=== Task ===
What lines in the listing include "friends"? Return a copy of each.
[Opening Records for the exercise section]
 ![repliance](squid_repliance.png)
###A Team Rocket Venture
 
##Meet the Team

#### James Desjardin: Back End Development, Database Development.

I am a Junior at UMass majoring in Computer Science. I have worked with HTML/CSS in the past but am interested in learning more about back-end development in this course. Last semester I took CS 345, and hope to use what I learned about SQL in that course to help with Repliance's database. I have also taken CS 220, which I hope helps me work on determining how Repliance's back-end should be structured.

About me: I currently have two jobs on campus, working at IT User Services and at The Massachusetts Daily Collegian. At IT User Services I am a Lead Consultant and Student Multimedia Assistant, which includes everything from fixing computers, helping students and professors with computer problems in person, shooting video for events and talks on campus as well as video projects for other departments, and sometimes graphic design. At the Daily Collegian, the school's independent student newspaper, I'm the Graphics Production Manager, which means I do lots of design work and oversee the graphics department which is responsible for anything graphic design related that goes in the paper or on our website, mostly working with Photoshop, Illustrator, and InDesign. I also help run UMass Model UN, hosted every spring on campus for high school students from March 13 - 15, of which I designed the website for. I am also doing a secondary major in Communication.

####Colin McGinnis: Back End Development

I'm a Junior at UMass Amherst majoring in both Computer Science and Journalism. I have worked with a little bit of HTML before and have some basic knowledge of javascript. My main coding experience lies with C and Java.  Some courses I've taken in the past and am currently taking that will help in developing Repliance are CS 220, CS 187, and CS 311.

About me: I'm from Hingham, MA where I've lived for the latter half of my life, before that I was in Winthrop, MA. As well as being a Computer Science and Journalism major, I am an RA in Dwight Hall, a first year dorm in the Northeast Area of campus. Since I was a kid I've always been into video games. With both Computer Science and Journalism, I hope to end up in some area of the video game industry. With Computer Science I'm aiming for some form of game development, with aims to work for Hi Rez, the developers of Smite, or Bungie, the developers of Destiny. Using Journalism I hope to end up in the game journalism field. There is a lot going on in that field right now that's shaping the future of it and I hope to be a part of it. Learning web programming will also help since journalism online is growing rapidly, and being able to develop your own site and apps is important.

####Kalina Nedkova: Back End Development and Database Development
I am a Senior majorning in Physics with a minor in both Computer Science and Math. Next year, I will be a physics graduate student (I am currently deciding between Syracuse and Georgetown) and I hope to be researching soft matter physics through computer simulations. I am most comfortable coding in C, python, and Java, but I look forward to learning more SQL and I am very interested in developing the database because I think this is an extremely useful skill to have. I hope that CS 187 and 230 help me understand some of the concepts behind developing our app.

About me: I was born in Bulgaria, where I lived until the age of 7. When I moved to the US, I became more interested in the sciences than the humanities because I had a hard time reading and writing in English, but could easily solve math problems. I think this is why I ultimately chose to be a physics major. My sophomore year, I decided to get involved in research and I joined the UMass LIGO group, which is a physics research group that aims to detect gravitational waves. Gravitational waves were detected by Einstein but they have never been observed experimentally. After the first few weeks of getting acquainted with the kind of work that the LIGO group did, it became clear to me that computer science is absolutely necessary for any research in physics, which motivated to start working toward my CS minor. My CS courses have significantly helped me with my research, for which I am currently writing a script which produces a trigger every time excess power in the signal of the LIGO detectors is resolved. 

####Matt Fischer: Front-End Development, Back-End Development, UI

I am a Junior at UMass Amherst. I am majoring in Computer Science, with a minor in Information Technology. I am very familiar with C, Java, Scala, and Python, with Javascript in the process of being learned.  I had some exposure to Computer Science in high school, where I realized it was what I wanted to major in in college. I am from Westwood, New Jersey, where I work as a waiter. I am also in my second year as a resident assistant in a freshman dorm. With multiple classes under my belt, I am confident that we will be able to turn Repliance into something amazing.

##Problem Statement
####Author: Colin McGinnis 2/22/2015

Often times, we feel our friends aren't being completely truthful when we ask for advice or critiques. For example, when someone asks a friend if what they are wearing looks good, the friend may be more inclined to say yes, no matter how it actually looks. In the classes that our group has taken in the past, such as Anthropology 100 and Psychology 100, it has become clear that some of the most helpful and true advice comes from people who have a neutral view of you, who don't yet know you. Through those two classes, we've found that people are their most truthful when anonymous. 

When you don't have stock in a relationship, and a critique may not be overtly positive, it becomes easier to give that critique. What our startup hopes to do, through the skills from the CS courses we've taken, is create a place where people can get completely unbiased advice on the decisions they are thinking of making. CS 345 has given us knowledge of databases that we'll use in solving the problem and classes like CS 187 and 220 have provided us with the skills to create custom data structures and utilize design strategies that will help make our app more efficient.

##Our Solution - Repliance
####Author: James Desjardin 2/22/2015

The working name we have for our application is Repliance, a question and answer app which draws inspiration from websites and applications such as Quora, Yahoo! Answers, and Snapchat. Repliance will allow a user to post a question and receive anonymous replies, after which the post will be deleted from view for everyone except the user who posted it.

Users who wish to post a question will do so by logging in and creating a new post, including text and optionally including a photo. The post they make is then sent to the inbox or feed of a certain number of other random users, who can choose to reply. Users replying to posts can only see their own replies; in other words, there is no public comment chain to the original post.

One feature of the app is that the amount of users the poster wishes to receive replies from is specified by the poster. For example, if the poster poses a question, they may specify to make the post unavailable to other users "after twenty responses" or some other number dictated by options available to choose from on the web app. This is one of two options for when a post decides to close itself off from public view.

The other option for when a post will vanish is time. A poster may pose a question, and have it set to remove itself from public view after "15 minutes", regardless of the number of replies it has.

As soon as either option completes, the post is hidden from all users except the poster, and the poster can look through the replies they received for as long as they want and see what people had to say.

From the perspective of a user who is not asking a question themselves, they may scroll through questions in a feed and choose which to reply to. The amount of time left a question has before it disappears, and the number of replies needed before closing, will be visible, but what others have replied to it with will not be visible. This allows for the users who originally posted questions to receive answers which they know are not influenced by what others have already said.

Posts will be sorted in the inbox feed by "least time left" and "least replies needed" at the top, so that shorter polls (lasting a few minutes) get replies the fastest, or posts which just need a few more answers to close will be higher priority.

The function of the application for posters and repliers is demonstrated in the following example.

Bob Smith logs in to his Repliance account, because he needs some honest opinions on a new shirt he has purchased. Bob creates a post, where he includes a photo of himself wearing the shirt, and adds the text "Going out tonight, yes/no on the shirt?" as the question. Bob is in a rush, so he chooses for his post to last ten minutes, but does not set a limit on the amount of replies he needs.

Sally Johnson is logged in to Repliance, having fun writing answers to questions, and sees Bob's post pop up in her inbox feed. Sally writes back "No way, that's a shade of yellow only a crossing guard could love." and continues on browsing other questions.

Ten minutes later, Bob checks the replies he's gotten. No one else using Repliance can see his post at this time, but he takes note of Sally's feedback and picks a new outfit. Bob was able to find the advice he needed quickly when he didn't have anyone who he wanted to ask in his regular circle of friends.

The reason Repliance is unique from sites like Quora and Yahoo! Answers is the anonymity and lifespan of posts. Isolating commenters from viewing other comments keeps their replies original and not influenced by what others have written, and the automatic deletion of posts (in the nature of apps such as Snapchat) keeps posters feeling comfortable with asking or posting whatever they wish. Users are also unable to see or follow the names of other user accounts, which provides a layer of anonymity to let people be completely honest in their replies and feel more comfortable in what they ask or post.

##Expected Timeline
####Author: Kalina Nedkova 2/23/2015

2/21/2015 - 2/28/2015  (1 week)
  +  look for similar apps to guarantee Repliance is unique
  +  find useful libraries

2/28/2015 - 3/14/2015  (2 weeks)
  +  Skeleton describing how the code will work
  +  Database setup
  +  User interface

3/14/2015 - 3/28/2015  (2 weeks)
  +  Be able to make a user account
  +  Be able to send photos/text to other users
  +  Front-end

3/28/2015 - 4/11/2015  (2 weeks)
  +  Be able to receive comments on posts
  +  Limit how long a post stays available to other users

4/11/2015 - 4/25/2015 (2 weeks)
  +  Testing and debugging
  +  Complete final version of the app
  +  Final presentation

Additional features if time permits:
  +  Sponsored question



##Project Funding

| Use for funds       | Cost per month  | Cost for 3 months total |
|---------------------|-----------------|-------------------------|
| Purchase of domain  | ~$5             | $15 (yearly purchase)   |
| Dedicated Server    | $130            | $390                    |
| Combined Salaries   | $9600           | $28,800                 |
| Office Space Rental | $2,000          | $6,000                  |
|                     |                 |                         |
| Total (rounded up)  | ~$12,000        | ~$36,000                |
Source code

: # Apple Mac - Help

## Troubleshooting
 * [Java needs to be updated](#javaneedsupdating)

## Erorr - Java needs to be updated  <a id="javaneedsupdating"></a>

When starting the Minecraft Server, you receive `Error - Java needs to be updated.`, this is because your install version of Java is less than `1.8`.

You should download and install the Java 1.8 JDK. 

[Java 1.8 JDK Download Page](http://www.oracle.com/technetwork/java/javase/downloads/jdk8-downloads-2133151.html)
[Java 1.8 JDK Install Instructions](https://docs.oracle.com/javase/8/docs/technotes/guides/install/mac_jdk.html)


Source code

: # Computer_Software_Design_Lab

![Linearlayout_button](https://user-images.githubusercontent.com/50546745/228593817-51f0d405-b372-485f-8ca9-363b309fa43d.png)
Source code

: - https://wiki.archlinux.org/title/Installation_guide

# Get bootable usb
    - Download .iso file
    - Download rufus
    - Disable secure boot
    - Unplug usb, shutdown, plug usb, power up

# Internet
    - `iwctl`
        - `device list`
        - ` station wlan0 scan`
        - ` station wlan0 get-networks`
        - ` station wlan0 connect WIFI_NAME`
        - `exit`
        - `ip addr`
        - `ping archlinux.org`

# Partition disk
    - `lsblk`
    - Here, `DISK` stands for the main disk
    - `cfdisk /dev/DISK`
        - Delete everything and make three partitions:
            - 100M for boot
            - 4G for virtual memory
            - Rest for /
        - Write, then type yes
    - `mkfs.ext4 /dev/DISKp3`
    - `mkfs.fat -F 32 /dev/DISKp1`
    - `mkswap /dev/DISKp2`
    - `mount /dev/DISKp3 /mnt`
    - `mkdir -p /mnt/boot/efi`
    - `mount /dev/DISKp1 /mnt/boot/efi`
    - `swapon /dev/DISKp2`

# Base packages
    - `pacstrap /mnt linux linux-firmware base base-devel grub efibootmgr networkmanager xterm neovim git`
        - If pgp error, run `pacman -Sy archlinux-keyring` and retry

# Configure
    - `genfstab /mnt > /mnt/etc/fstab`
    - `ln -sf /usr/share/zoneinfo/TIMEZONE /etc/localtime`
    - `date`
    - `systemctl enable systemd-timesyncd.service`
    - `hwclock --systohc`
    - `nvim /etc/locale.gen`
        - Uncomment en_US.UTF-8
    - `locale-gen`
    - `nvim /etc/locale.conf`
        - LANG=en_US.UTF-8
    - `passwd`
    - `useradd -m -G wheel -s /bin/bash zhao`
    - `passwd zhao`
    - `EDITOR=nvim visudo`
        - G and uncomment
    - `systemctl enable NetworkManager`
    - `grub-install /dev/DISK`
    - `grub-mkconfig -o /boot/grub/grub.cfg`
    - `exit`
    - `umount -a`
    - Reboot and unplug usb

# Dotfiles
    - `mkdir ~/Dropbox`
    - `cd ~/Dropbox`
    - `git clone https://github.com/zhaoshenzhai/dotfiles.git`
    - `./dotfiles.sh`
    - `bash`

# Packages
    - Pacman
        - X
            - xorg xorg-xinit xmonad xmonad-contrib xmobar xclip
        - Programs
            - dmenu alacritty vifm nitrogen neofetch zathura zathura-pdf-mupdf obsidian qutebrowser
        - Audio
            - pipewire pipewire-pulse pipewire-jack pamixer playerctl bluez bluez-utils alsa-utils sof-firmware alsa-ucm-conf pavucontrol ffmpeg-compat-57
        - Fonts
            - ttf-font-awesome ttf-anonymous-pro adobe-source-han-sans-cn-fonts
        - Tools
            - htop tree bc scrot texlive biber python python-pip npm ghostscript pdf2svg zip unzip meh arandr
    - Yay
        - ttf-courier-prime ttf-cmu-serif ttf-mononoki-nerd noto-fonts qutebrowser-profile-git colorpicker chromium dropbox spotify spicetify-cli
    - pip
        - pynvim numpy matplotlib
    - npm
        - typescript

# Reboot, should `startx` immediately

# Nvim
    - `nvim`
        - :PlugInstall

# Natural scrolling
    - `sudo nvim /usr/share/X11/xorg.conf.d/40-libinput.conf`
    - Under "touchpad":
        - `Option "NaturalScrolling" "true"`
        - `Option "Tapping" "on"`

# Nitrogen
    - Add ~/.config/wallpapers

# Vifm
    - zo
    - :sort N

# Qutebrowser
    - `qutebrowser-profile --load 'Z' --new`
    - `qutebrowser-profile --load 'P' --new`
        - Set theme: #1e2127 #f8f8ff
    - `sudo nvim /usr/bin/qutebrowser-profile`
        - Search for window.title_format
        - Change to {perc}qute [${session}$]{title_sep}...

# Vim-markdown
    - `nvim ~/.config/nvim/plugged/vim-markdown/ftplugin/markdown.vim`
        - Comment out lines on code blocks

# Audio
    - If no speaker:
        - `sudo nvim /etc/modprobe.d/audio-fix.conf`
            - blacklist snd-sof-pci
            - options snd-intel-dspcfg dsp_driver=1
[Closing Records for the exercise section]
=== Written response ===
Often times, we feel our friends aren't being completely truthful when we ask for advice or critiques. For example, when someone asks a friend if what they are wearing looks good, the friend may be more inclined to say yes, no matter how it actually looks. In the classes that our group has taken in the past, such as Anthropology 100 and Psychology 100, it has become clear that some of the most helpful and true advice comes from people who have a neutral view of you, who don't yet know you. Through those two classes, we've found that people are their most truthful when anonymous. 
Ten minutes later, Bob checks the replies he's gotten. No one else using Repliance can see his post at this time, but he takes note of Sally's feedback and picks a new outfit. Bob was able to find the advice he needed quickly when he didn't have anyone who he wanted to ask in his regular circle of friends.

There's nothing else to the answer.